Sri Lanka: Journalist Gets 20 Years Hard Labor

We have been getting several tips about the conviction of a Sri Lankan journalist, J.S. Tissainayagam, who has written articles critical of the Sri Lankan government for a magazine. Tissinayagam has been sentenced to 20 years in prison under Sri Lanka’s emergency laws:

J. S. Tissainayagam, editor of the North Eastern Monthly magazine, wrote articles highly critical of a government military offensive against Tamil Tiger rebels who had controlled a large chunk of Sri Lanka’s north. The government decisively defeated the Tigers in a bloody final battle on a strip of beach in northern Sri Lanka in May.

Mr. Tissainayagam was arrested in 2008 and charged under Sri Lanka’s powerful emergency laws, which were enacted in response to the Tamil Tiger insurgency. The insurgents, members of the Hindu Tamil minority, sought a separate state from Sri Lanka’s Buddhist, Sinhalese majority. Prosecutors argued that Mr. Tissainayagam had received money and other support from the Tamil Tigers in exchange for writing articles critical of the government. Mr. Tissainayagam has repeatedly denied this.

As is often the case with local journalists in conflict zones, Mr. Tissainayagam’s reporting reflected the prevailing point of view of the minority to which he belonged, but the government argued his work went further. (link)

I don’t know about the supposed evidence that Tissainayagam ever took money directly from the LTTE, or gave money to them. It’s very difficult, from this distance, to know whether there is any validity to that. Obviously, if you’re critical of the Sri Lankan government you’re likely to be extremely skeptical about that part of the story. By contrast, if you’re critical primarily of the LTTE, you might wonder where the funding for Tissainayagam’s magazine, North Eastern Monthly came from. While it is difficult to find neutral answers to those sorts of questions from a distance, it is possible to read his journalistic work, and see whether Tissainayagam seems like an honest broker or a propagandist. It may not really make much difference in the end (even if he is primarily a propagandist, he shouldn’t be in prison for merely expressing his opinion), but it’s better than simply throwing up one’s hands yet again in frustration.
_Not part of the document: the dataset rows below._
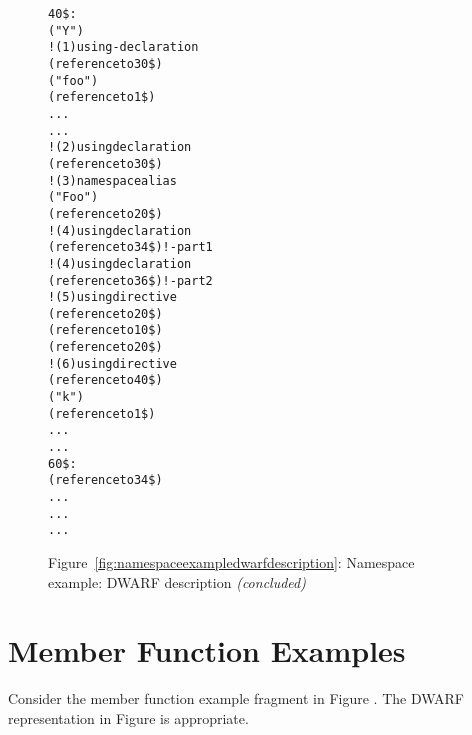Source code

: \begin{figure}
\begin{dwflisting}
\begin{alltt}
40\$: \DWTAGnamespace
        \DWATname("Y")
        \DWTAGimporteddeclaration            ! (1) using-declaration
            \DWATimport(reference to 30\$)
        \DWTAGvariable
            \DWATname("foo")
            \DWATtype(reference to 1\$)
            \DWATlocation ...
            ...
     \DWTAGimporteddeclaration               ! (2) using declaration
        \DWATimport(reference to 30\$)
        \DWTAGimporteddeclaration            ! (3) namespace alias
            \DWATname("Foo")
            \DWATimport(reference to 20\$)
        \DWTAGimporteddeclaration            ! (4) using declaration
            \DWATimport(reference to 34\$)     !     - part 1
        \DWTAGimporteddeclaration            ! (4) using declaration
            \DWATimport(reference to 36\$)     !     - part 2
        \DWTAGimportedmodule                 ! (5) using directive
            \DWATimport(reference to 20\$)
        \DWTAGnamespace
            \DWATextension(reference to 10\$)
            \DWTAGnamespace
                \DWATextension(reference to 20\$)
                \DWTAGimportedmodule         ! (6) using directive
                    \DWATimport(reference to 40\$)
                \DWTAGvariable
                    \DWATname("k")
                    \DWATtype(reference to 1\$)
                    \DWATlocation ...
                    ...
60\$: \DWTAGsubprogram
        \DWATspecification(reference to 34\$)
        \DWATlowpc ...
        \DWAThighpc ...
        ...
\end{alltt}
\end{dwflisting}
\begin{center}
Figure~\ref{fig:namespaceexampledwarfdescription}: Namespace example: DWARF description \textit{(concluded)}
\end{center}
\end{figure}

\clearpage
\section{Member Function Examples}
\label{app:memberfunctionexample}
Consider the member function example fragment in 
Figure .
The DWARF representation in 
Figure 
is appropriate.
A pro-LTTE site named TamilNation has links to many of Tissainayagam’s articles over the past few years. I have only read a few, and my initial inclination is to say that while Tissainayagam seems to clearly have a pro-Tamil bias, it is far from clear from what I have read that he is unambiguously pro-LTTE. For example, this article focuses on the U.S. decision to withhold military aid to Sri Lanka on account of human rights violations seems pretty straightforward and defensible. But I found it harder to follow Tissainayagam’s point of view in another piece, reacting to a GoSL report on LTTE child soldiers. There are simply too many acronyms (for me at least); it appears he’s defending the fact that the LTTE abducted children by suggesting that other parties in Sri Lanka do this too…?

Incidentally, President Obama singled out Tissainayagam in a speech some months ago as an example of a journalist who had been imprisoned purely for expressing his opinion.

8 thoughts on “Sri Lanka: Journalist Gets 20 Years Hard Labor

  1. TMVP is a reference to the gov’t=supported breakaway from the LTTE: Col. Karuna and the political org in power in the East. The Col. and his followers have repeatedly been accused of recruiting child soldiers. In the referenced report, the GOSL was depicted as denying the phenomena if Karuna was involved and higlighting it where the ‘other’ LTTE members were involved.

    AFAIK he’s bemoaning the lack of attention paid to the gov’ts own child-solider recruitment specialists.

    anyhow, this is an improvement. a conviction and charges but no trial or evidence would sound grim in any other situation but here it’s a 100% improvement on the often indefinite “detained for questioning”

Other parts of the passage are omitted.